Film, Reviews
Apr 5, 2016

THE DARK HORSE CAN’T EVEN GET TO A GALLOP

Hollywood is on the threshold of a breaking point in the tidal wave of true stories that have been crashing (and burning) on to the shore of movie theaters for the last decade or so.

Every year, new biopics that attempt to bait the Oscars with tired formulas, cliched narratives, and virtually no wide cinematic releases are unleashed to the coasts and end up nestling on the back pages of film magazines, usually gaining minute notoriety on Netflix or Amazon Prime. One such picture that I dread will suffer the same fate, and unfortunately it’s not difficult to comprehend the reason, is the new picture The Dark Horse. There are so many things wrong with this picture, none of them born from utter carelessness. However when undertaking the storytelling of a major individual who was to have changed the lives of many people, there should be an extra spark that sets the film apart.
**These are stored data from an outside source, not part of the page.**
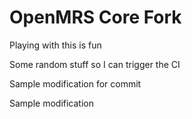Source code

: # OpenMRS Core Fork

Playing with this is fun

Some random stuff so I can trigger the CI

Sample modification for commit

Sample modification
It’s not here.

Cliff Curtis' performance leaves much to be desired in The Dark Horse.

Cliff Curtis’ performance leaves much to be desired in The Dark Horse.

It’s an ambitious effort, proposing the real-life story of Genesis Potini (Cliff Curtis, who manifests in the film’s only compelling performance), a New Zealand chess player who suffered from severe bipolar disorder, overcoming his adversities by passing on his knowledge of chess to the community of troubled young adults and children. He’s also torn between his own mental crashes and his his initiative to help get his nephew Mana (James Rolleston) out of a gang initiation. Written and directed by James Napier Robertson, who also plays a small role in the film, the film apparently swept awards festivals in New Zealand, but none of that luster survived the sea to the states.
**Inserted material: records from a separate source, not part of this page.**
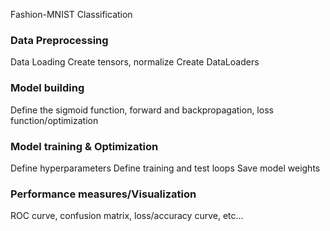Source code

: Fashion-MNIST Classification


### Data Preprocessing
Data Loading
Create tensors, normalize
Create DataLoaders 
### Model building
Define the sigmoid function, forward and backpropagation, loss function/optimization
### Model training & Optimization
Define hyperparameters
Define training and test loops
Save model weights
### Performance measures/Visualization
ROC curve, confusion matrix, loss/accuracy curve, etc...

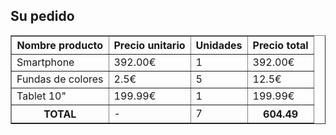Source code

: ﻿<!DOCTYPE html PUBLIC "-//W3C//DTD XHTML 1.0 Strict//EN" "http://www.w3.org/TR/xhtml1/DTD/xhtml1-strict.dtd">
 <!-- plantilla para paginas web-->
<html xmlns="http://www.w3.org/1999/xhtml" xml:lang="es" lang="es">
  <head>
    <meta http-equiv="Content-Type" content="text/html; charset=utf-8" />
    <title>Página de prueba</title>
  </head>
  <body>
	<h2>Su pedido</h2>
	<table border="1">
		<tr>
			<th>Nombre producto</th>
			<th>Precio unitario</th>
			<th>Unidades</th>
			<th>Precio total</th>
		</tr>
		<tr>
			<td>Smartphone</td>
			<td>392.00€</td>
			<td>1</td>
			<td>392.00€</td>
		</tr>
		<tr>
			<td>Fundas de colores</td>
			<td>2.5€</td>
			<td>5</td>
			<td>12.5€</td>
		</tr>
		<tr>
			<td>Tablet 10"</td>
			<td>199.99€</td>
			<td>1</td>
			<td>199.99€</td>
		</tr>
		<tr>
			<th>TOTAL</th>
			<td>-</td>
			<td>7</td>
			<th>604.49</th>
		</tr>
	</table>
  </body>
</html>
The film is an exercise in the inquiry of criminal filmmaking. The film being produced by four different production companies—which is never a good sign—buttresses it’s own insecurity. Adding to the fact that the film was first issued in to cinemas overseas in 2014, and is only now surfacing on screens, says even less.

The film opens with a gut churning, cliche hand-held camera shot of lead actor Curtis walking in the rain with no umbrella. It’s nothing audiences anywhere haven’t seen before. More importantly, it raises the concern as to how every drama of this nature tends to fall upon such cinematic shortcomings. The sloppy, shaky camera has become synonymous in arthouse cinema and is a tired, worn narrative that is expected. Bad for the film and shameful for the director, for making such a choice. Such choices are to be examined.

A film by it’s own definition of existence is, for the most part, to give audiences something they’ve never seen before—this is the fundamental reason most people (who actually spend their money seeing the film, in leiu of talking or texting through it) attend in the first place. But films like Dark Horse simply are NOT anything that audiences haven’t seen before, and it has nothing to do with used and re-used plots, devices, or lack of styles. It’s the fact that a film of this proportion could easily have been so much better. There were myriad opportunities for the filmmakers to be innovative and create moments, reflections, and ultimate points with which to gauge the story. And it’s these little nuances that help make a film great— and of which this film completely lost out on.

Another problem here, is that the writer/director is more identified as an actor himself,  which is always problematic because these actors who turn behind the camera, 9 out of 10 times think they know what they are doing when they haven’t slightest idea. Oh sure, they rack up awards here and there and are fed encouragements which they believe to be truths or facts, but this NEVER shows when the film finally screens. It’s nothing more than cheap short shots strung together, as if stitched by a home economics student. The worst part about it is, too, that these horrid bits scenes that couldn’t lay the direction of a railroad track are the only driving force to the story. Not even the story is present enough to do that! It’s a method that’s become most frustrating and terse, and doesn’t relay anything for the audience to feel.

Without these petty contrivances , we have what could have been a truly remarkable picture. The ambition is there, but an actor/wannabe director is usually always the first in the weakest link chain of errors that causes these ambitious projects to fall out of the bunk. The one good thing that can be said about this picture is that it will probably put audiences at a more aware advantage to how films are being churned out with no real importance or detail to how they should be structured.

The Dark Horse is currently playing in select cinemas nationwide.